それは、普段レンタルフレンドをしてるわけではない何も知らない人を、どこかに呼び出してそこにずっといてもらうバイトとしてお金を払い、私もそこに行きそこでお話をするということでした。
その後友達になれるかは私次第と言われ、少し不安もありましたが、私はそれを頼むことにしました。
そしてバイトをしてくれる人も見つかり、場所も人気のない公園に決まりました。
そして決行の日、私は彼に話しかけました。
「涙の色は赤がいいと思うんですよ」
*
「これがこのバイトの真実です、本当にすみませんでした。私はお金で買ったんです、あなたを。最低ですよね……」
俺は何も言うことができなかった。
真実は俺が想像していたよりもあっけなく、それなのに悲しいものだった。
なんかもっと大きな陰謀とか謎がこのバイトにはあると思ってた。
その想像に比べたらよっぽど簡単な真実のはずなのに、それなのに俺にとってこれはとても悲しいものだった。
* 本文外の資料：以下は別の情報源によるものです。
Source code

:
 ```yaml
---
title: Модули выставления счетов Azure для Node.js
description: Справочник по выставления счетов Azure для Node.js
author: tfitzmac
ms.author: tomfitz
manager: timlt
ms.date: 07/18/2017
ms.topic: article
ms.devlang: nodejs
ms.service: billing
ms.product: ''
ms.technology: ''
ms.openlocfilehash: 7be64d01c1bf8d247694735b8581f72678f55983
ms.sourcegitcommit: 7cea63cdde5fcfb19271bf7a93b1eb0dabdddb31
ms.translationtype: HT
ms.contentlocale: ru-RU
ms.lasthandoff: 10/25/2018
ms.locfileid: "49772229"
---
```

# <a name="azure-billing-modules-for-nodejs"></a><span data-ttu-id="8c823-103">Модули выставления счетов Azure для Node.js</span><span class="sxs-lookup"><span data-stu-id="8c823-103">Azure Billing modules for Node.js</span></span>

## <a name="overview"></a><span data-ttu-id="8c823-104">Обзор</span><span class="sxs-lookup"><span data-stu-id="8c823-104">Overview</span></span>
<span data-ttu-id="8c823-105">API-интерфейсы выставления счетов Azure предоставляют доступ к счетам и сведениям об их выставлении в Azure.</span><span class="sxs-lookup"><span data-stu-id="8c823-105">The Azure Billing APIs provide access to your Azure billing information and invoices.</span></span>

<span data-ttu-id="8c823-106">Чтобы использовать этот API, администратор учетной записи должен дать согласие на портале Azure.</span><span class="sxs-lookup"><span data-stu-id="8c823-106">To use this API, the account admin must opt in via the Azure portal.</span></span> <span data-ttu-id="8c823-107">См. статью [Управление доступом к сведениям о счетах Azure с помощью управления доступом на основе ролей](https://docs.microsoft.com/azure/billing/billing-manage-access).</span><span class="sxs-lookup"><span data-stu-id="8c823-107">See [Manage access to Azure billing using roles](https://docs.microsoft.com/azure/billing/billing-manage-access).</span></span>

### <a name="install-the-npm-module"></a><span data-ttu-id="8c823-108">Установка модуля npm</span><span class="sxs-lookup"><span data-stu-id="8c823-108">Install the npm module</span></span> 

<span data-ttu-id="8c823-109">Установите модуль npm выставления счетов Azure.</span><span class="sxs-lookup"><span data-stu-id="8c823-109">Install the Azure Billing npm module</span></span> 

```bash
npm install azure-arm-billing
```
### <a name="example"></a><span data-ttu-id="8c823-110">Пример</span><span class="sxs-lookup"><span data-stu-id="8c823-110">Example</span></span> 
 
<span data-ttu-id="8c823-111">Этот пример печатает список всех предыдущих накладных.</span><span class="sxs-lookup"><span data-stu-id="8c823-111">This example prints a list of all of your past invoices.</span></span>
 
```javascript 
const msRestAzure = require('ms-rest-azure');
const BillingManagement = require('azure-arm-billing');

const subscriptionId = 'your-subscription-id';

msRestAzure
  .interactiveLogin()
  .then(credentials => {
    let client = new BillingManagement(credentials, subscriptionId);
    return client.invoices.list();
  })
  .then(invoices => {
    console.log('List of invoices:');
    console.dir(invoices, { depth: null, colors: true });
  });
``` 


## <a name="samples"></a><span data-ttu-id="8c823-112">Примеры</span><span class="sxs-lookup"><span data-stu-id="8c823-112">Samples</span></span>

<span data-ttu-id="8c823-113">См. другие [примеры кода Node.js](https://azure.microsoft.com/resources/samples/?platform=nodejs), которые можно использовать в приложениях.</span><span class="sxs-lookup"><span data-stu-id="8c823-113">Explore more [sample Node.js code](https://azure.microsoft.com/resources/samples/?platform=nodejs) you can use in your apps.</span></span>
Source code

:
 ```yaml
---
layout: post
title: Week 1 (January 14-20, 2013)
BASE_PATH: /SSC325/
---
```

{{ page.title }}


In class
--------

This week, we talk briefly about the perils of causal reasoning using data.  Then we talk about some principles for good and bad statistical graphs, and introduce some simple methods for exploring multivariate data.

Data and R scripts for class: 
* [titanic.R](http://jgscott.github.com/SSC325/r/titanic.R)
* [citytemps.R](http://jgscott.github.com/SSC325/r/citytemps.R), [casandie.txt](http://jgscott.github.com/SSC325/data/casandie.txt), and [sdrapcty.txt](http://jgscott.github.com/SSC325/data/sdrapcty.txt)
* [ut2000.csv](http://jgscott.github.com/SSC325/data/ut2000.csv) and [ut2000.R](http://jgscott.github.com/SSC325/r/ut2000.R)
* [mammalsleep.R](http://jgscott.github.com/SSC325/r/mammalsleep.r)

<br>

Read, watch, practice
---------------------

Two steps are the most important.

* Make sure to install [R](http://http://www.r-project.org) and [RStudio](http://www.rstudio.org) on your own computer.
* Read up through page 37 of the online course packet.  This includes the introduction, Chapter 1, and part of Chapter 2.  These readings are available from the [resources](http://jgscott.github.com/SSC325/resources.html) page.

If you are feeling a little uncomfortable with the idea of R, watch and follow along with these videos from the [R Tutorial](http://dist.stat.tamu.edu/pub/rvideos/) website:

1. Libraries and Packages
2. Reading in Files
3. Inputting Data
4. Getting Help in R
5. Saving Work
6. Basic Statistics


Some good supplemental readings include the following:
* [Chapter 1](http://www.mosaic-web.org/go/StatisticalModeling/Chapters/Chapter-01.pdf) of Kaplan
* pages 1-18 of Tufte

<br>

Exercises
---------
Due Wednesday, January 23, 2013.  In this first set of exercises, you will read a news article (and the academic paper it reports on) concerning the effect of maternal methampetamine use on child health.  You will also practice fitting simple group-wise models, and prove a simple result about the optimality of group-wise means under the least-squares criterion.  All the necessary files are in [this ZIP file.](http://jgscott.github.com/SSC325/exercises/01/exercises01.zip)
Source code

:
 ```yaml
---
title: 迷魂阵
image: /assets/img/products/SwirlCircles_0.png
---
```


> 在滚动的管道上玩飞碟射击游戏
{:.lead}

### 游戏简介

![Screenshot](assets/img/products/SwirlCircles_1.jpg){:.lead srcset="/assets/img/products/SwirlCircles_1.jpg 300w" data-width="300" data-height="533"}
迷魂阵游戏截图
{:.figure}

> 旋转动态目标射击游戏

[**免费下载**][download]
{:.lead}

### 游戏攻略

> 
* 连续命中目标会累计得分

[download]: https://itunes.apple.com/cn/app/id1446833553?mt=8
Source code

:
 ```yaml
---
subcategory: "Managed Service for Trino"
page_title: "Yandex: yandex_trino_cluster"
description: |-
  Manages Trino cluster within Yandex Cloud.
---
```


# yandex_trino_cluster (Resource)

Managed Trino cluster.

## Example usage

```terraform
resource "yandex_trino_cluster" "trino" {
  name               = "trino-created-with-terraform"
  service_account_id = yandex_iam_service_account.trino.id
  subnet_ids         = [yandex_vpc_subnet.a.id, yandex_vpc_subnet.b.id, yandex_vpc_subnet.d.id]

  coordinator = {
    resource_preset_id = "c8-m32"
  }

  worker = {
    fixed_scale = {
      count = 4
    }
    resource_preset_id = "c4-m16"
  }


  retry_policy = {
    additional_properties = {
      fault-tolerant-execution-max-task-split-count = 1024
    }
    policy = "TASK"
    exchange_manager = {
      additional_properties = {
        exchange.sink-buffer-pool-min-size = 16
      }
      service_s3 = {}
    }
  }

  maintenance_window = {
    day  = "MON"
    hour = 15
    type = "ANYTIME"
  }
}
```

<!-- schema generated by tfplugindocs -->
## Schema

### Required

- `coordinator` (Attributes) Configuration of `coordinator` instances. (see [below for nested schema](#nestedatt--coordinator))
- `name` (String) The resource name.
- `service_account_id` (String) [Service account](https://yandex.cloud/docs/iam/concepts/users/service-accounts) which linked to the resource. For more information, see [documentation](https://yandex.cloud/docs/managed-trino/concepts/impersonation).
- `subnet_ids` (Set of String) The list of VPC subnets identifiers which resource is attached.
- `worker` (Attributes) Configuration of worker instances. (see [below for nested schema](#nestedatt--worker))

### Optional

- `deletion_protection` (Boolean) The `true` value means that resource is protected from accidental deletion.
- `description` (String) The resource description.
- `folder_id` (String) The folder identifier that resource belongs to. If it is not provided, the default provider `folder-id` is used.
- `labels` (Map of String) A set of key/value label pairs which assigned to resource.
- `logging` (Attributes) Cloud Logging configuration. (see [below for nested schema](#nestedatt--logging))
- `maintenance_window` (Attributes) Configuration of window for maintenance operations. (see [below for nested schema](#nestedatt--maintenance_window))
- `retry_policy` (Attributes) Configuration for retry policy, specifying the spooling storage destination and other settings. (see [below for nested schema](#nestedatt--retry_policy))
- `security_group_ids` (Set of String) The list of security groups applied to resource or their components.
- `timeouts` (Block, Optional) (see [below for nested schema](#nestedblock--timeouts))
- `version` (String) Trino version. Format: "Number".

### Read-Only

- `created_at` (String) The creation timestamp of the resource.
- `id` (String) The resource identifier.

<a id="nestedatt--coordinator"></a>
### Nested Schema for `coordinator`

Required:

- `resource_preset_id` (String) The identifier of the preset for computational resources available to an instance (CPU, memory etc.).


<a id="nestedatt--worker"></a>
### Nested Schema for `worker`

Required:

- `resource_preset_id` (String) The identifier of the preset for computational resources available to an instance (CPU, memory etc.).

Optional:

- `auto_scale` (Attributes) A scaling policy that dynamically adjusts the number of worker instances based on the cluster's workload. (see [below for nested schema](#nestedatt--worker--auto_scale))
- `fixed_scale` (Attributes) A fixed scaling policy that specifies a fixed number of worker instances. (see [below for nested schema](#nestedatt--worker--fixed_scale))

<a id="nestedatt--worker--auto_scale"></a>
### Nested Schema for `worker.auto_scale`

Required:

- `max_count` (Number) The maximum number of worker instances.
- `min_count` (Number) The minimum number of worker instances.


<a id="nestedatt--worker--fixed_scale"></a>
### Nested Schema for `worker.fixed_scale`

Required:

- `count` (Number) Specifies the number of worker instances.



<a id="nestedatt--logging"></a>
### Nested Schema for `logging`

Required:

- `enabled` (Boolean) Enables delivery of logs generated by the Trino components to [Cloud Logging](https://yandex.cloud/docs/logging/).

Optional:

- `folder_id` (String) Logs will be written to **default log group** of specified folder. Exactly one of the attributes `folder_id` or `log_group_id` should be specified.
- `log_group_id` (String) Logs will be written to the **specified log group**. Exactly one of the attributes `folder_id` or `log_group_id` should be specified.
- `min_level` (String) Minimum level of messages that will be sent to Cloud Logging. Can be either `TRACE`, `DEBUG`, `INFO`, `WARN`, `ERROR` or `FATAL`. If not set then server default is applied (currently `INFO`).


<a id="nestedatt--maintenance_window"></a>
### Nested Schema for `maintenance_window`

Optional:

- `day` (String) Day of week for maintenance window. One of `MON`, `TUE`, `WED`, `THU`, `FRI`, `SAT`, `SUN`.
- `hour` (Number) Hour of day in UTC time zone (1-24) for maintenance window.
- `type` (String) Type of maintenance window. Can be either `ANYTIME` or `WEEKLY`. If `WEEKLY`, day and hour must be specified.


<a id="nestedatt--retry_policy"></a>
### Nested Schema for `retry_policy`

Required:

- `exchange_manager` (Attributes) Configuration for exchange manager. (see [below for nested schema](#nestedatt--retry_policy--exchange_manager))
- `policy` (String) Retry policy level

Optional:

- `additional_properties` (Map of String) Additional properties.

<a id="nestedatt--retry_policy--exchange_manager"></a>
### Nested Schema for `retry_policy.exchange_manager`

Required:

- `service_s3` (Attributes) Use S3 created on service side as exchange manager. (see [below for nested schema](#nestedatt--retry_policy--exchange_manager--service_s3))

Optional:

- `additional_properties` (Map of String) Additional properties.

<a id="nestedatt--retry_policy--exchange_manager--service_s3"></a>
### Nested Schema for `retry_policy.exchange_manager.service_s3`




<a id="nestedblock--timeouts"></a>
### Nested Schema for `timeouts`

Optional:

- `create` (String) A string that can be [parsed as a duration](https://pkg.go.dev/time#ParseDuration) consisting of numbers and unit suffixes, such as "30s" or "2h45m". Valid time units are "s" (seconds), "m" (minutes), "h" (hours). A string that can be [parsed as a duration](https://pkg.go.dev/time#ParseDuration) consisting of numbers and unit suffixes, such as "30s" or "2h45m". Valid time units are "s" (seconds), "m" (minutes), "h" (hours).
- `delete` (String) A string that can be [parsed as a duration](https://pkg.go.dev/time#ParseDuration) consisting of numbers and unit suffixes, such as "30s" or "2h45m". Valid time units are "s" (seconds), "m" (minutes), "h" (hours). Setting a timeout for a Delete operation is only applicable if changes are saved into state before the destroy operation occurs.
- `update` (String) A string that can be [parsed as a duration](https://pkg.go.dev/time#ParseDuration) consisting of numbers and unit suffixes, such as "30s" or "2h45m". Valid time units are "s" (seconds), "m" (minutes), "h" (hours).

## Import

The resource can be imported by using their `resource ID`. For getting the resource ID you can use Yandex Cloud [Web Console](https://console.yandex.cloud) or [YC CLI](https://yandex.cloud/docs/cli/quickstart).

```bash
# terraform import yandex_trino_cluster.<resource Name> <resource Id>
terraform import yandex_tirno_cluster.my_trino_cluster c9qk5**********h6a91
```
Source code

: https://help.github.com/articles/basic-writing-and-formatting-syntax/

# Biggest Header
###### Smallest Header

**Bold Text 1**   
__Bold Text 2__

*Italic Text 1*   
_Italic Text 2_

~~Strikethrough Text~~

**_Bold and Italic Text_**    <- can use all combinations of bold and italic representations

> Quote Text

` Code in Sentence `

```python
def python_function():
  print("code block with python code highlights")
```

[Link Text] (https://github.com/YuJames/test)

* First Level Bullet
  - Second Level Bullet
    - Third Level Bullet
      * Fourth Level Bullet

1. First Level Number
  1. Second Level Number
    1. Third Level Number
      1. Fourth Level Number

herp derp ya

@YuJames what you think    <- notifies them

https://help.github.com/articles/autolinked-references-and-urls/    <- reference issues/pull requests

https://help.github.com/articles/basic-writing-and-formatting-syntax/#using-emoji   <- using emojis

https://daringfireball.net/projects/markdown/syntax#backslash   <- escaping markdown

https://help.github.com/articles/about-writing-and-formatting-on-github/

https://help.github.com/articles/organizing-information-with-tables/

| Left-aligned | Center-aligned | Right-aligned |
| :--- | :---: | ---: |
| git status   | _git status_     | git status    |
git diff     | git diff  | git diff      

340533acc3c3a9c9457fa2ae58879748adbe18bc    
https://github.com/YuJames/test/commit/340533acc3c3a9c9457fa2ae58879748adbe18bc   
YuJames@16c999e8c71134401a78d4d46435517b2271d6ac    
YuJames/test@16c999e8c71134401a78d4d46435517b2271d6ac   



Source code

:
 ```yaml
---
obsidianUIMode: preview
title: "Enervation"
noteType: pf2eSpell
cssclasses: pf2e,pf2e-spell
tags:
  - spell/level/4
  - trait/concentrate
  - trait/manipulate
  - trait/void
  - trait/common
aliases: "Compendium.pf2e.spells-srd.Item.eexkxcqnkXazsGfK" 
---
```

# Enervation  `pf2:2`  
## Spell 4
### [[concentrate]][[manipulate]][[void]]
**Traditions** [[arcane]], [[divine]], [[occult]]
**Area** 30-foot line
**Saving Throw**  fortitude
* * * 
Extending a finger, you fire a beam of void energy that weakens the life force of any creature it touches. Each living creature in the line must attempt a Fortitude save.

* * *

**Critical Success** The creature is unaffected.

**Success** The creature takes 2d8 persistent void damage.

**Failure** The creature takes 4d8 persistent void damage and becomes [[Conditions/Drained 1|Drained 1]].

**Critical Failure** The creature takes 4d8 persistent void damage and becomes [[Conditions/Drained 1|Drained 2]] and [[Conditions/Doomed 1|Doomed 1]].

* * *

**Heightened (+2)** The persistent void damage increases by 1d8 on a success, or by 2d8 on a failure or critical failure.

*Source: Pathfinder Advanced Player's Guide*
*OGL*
「本当にごめんなさい…… もうここには来ません、あなたの前にも現れません。本当にすみませんでした。私には無理だったんですね、友達とか家族とか。私はそんなもの望んじゃいけなかったんです」
そう言い残すと彼女は走って公園から出て行った。
俺はそれを止めることができなかった。
なんて言ったらいいかわからなかったんだ。